**Problem**
Copy all records precisely, apart from the pictures.

[Source records]
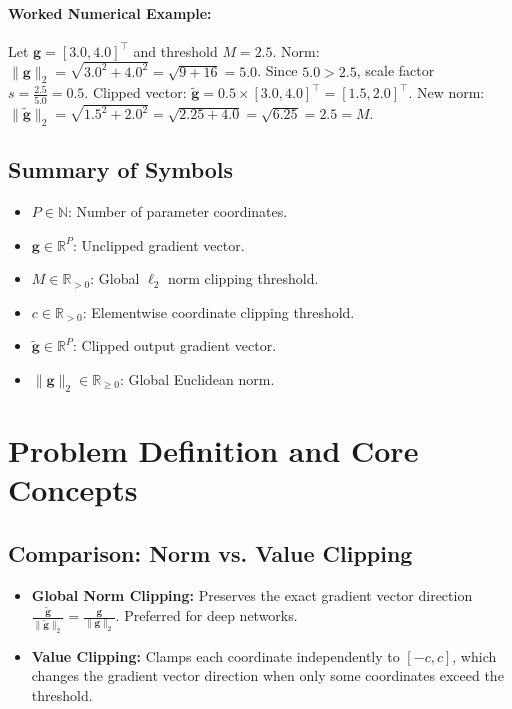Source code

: \documentclass[11pt]{article}
\begin{document}
\paragraph{Worked Numerical Example:}
Let $\mathbf{g} = [3.0, 4.0]^\top$ and threshold $M = 2.5$.
Norm: $\|\mathbf{g}\|_2 = \sqrt{3.0^2 + 4.0^2} = \sqrt{9 + 16} = 5.0$.
Since $5.0 > 2.5$, scale factor $s = \frac{2.5}{5.0} = 0.5$.
Clipped vector: $\tilde{\mathbf{g}} = 0.5 \times [3.0, 4.0]^\top = [1.5, 2.0]^\top$.
New norm: $\|\tilde{\mathbf{g}}\|_2 = \sqrt{1.5^2 + 2.0^2} = \sqrt{2.25 + 4.0} = \sqrt{6.25} = 2.5 = M$.

\subsection{Summary of Symbols}
\begin{itemize}
    \item $P \in \mathbb{N}$: Number of parameter coordinates.
    \item $\mathbf{g} \in \mathbb{R}^P$: Unclipped gradient vector.
    \item $M \in \mathbb{R}_{>0}$: Global $\ell_2$ norm clipping threshold.
    \item $c \in \mathbb{R}_{>0}$: Elementwise coordinate clipping threshold.
    \item $\tilde{\mathbf{g}} \in \mathbb{R}^P$: Clipped output gradient vector.
    \item $\|\mathbf{g}\|_2 \in \mathbb{R}_{\ge 0}$: Global Euclidean norm.
\end{itemize}

\section{Problem Definition and Core Concepts}
\label{sec:problem_definition}

\subsection{Comparison: Norm vs. Value Clipping}
\begin{itemize}
    \item \textbf{Global Norm Clipping:} Preserves the exact gradient vector direction $\frac{\tilde{\mathbf{g}}}{\|\tilde{\mathbf{g}}\|_2} = \frac{\mathbf{g}}{\|\mathbf{g}\|_2}$. Preferred for deep networks.
    \item \textbf{Value Clipping:} Clamps each coordinate independently to $[-c, c]$, which changes the gradient vector direction when only some coordinates exceed the threshold.
\end{itemize}
\end{document}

**Your solution**
Source code

: \documentclass[11pt]{article}
\begin{document}
\paragraph{Worked Numerical Example:}
Let $\mathbf{g} = [3.0, 4.0]^\top$ and threshold $M = 2.5$.
Norm: $\|\mathbf{g}\|_2 = \sqrt{3.0^2 + 4.0^2} = \sqrt{9 + 16} = 5.0$.
Since $5.0 > 2.5$, scale factor $s = \frac{2.5}{5.0} = 0.5$.
Clipped vector: $\tilde{\mathbf{g}} = 0.5 \times [3.0, 4.0]^\top = [1.5, 2.0]^\top$.
New norm: $\|\tilde{\mathbf{g}}\|_2 = \sqrt{1.5^2 + 2.0^2} = \sqrt{2.25 + 4.0} = \sqrt{6.25} = 2.5 = M$.

\subsection{Summary of Symbols}
\begin{itemize}
    \item $P \in \mathbb{N}$: Number of parameter coordinates.
    \item $\mathbf{g} \in \mathbb{R}^P$: Unclipped gradient vector.
    \item $M \in \mathbb{R}_{>0}$: Global $\ell_2$ norm clipping threshold.
    \item $c \in \mathbb{R}_{>0}$: Elementwise coordinate clipping threshold.
    \item $\tilde{\mathbf{g}} \in \mathbb{R}^P$: Clipped output gradient vector.
    \item $\|\mathbf{g}\|_2 \in \mathbb{R}_{\ge 0}$: Global Euclidean norm.
\end{itemize}

\section{Problem Definition and Core Concepts}
\label{sec:problem_definition}

\subsection{Comparison: Norm vs. Value Clipping}
\begin{itemize}
    \item \textbf{Global Norm Clipping:} Preserves the exact gradient vector direction $\frac{\tilde{\mathbf{g}}}{\|\tilde{\mathbf{g}}\|_2} = \frac{\mathbf{g}}{\|\mathbf{g}\|_2}$. Preferred for deep networks.
    \item \textbf{Value Clipping:} Clamps each coordinate independently to $[-c, c]$, which changes the gradient vector direction when only some coordinates exceed the threshold.
\end{itemize}
\end{document}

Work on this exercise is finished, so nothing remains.